Millennials and Gambling: A Declining Interest

The old story was that younger people are losing interest in gambling. The reality in 2026 is more interesting: millennials and Gen Z aren’t gambling less — they’re gambling differently. Their interest in traditional slot machines has cooled, but their appetite for sports betting, esports wagering, mobile play, and skill-based formats is driving the market. This guide explains how younger generations actually gamble and what it means for operators.

In fact, far from fading, Gen Z and millennials have been the engine of recent gambling growth — so the right question isn’t whether they’re interested, but how that interest has moved.

Not Declining — Shifting

Where the “declining interest” idea holds a grain of truth is traditional casino gambling. Younger players are markedly less drawn to classic slot machines than older generations, who grew up with them. But that’s a shift in format, not a loss of interest. Industry data shows younger bettors increasingly fuel growth, with Gen Z on track to become a dominant gambling consumer segment.
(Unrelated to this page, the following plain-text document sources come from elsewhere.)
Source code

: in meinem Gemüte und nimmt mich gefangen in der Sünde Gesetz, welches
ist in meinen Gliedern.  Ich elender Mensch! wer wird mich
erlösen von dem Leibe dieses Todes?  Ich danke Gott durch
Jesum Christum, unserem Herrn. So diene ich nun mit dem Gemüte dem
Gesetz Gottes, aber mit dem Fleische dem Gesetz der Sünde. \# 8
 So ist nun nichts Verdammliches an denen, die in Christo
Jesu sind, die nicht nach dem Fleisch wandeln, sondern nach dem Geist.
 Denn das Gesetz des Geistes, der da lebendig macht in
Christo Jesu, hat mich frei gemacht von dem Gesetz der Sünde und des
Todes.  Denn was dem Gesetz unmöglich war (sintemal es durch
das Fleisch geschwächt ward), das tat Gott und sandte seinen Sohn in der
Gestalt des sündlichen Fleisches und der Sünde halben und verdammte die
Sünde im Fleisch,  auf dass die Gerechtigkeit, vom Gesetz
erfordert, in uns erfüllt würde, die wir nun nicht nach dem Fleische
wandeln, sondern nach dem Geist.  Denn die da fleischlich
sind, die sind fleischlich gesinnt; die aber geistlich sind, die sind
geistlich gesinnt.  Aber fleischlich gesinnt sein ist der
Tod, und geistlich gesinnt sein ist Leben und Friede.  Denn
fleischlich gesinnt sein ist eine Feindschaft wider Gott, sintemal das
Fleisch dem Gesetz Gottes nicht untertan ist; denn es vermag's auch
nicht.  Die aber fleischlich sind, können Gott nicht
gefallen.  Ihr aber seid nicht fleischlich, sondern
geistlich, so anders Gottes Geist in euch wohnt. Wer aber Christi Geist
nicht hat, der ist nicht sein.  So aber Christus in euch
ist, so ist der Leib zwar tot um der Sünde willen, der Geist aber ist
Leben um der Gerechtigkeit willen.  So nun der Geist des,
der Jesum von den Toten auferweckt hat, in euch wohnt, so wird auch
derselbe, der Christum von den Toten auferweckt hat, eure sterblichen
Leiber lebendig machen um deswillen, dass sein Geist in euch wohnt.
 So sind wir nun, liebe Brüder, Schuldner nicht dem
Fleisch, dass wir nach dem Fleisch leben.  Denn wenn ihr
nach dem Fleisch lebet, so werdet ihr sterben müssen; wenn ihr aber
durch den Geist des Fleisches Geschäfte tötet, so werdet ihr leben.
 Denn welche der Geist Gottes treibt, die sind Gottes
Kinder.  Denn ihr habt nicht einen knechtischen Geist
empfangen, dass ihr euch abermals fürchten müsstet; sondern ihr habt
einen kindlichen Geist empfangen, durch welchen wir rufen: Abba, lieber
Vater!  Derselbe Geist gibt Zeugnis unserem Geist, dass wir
How Millennials and Gen Z Gamble Differently

The generational split is real and useful to understand:

  • Mobile-first, overwhelmingly. Around 90% of millennials and 84% of Gen Z prefer betting on mobile apps — phones, not slot floors.
  • Sports betting leads. Both generations lean heavily into sports betting and fantasy sports; millennials edge slightly ahead on participation.
  • Esports betting is a Gen Z stronghold. Gen Z (18–27) now accounts for roughly 44% of all esports wagers, up from about 36% a year earlier, favoring titles like CS2, League of Legends, and Valorant — a trend we cover in most popular esports games.
  • Slots vs. crash games. Millennials still enjoy digital slots with familiar themes and jackpots; Gen Z gravitates to crash and instant-win games with speed, multipliers, and a “cash out any second” feel.
  • Skill and social matter. Younger players want skill, competition, and community — gamified, interactive, and shareable experiences.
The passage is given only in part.